[[ Data for this exercise, beginning ]]
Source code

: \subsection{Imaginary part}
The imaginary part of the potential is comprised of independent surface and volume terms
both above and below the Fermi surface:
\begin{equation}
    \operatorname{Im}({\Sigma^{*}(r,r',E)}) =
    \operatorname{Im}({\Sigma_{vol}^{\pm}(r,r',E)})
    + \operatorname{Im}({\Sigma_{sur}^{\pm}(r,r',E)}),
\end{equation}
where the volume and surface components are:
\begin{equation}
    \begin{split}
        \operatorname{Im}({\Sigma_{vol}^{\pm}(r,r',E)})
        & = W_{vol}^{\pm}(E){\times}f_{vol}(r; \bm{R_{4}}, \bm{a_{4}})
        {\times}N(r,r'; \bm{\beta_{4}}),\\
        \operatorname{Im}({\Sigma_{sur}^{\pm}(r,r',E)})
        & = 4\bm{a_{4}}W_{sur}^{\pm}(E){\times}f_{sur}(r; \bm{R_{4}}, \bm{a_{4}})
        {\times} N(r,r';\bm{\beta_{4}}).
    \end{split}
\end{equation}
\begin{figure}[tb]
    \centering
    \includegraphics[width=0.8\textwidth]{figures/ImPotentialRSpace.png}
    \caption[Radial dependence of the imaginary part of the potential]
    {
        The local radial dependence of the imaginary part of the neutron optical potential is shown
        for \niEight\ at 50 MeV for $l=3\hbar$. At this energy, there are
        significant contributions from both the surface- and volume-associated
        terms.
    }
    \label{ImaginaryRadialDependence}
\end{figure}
[[ Data for this exercise, end ]]
[[ Data for this exercise, beginning ]]
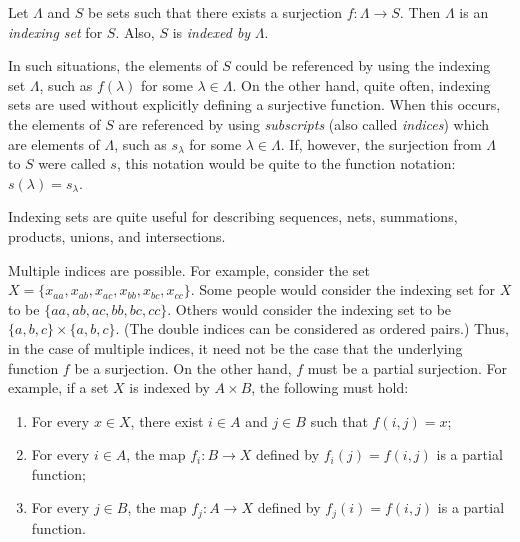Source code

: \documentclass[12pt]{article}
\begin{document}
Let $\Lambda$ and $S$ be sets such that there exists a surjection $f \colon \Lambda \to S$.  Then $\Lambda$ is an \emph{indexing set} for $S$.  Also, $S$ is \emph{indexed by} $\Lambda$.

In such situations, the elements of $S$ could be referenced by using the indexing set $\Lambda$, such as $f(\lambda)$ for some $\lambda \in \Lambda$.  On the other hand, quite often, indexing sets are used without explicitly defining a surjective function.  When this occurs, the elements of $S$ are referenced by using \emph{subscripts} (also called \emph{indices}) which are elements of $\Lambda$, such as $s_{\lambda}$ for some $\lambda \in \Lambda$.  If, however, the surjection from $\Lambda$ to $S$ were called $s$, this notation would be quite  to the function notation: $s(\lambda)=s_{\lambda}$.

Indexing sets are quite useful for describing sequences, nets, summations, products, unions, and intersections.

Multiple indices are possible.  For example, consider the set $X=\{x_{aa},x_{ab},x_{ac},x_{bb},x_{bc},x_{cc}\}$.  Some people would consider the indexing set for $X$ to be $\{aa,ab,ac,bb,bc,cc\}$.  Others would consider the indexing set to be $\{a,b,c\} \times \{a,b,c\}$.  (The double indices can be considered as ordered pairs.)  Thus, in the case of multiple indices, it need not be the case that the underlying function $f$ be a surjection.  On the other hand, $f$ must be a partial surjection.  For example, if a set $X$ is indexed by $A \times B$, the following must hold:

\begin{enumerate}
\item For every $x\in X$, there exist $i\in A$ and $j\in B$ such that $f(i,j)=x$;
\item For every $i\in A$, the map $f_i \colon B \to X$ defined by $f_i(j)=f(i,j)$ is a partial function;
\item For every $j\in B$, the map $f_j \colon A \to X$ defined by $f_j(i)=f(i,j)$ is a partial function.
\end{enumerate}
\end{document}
[[ Data for this exercise, end ]]
▶ [Exercise prompt]: Each line above with the word "volume" needs to be copied.

▶ [Response to this task]:
The imaginary part of the potential is comprised of independent surface and volume terms
where the volume and surface components are:
        significant contributions from both the surface- and volume-associated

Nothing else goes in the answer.